━━ Recorded information ━━

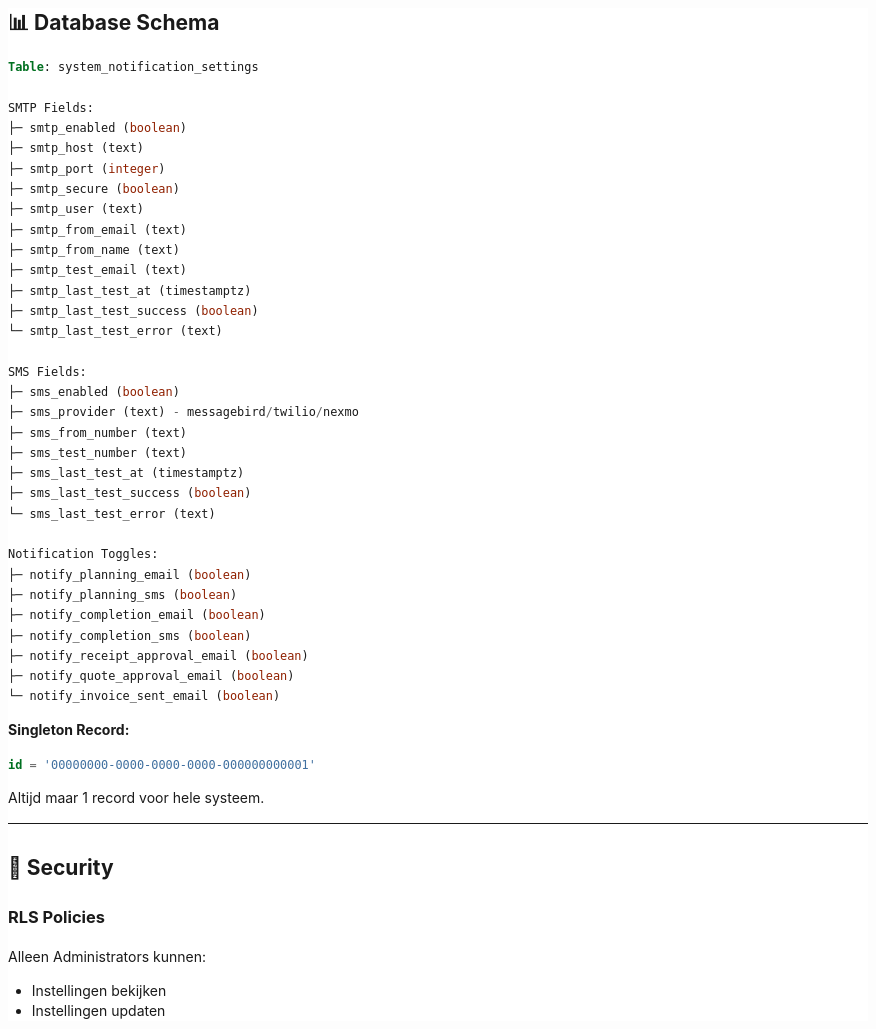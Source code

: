 
## 📊 Database Schema

```sql
Table: system_notification_settings

SMTP Fields:
├─ smtp_enabled (boolean)
├─ smtp_host (text)
├─ smtp_port (integer)
├─ smtp_secure (boolean)
├─ smtp_user (text)
├─ smtp_from_email (text)
├─ smtp_from_name (text)
├─ smtp_test_email (text)
├─ smtp_last_test_at (timestamptz)
├─ smtp_last_test_success (boolean)
└─ smtp_last_test_error (text)

SMS Fields:
├─ sms_enabled (boolean)
├─ sms_provider (text) - messagebird/twilio/nexmo
├─ sms_from_number (text)
├─ sms_test_number (text)
├─ sms_last_test_at (timestamptz)
├─ sms_last_test_success (boolean)
└─ sms_last_test_error (text)

Notification Toggles:
├─ notify_planning_email (boolean)
├─ notify_planning_sms (boolean)
├─ notify_completion_email (boolean)
├─ notify_completion_sms (boolean)
├─ notify_receipt_approval_email (boolean)
├─ notify_quote_approval_email (boolean)
└─ notify_invoice_sent_email (boolean)
```

**Singleton Record:**
```sql
id = '00000000-0000-0000-0000-000000000001'
```

Altijd maar 1 record voor hele systeem.

---

## 🔐 Security

### RLS Policies
Alleen Administrators kunnen:
- Instellingen bekijken
- Instellingen updaten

━━━

▶ [Work task]:
Determine how many lines of the listing above contain the string "Instellingen", and answer with that figure alone.

▶ [Exercise solution]:
2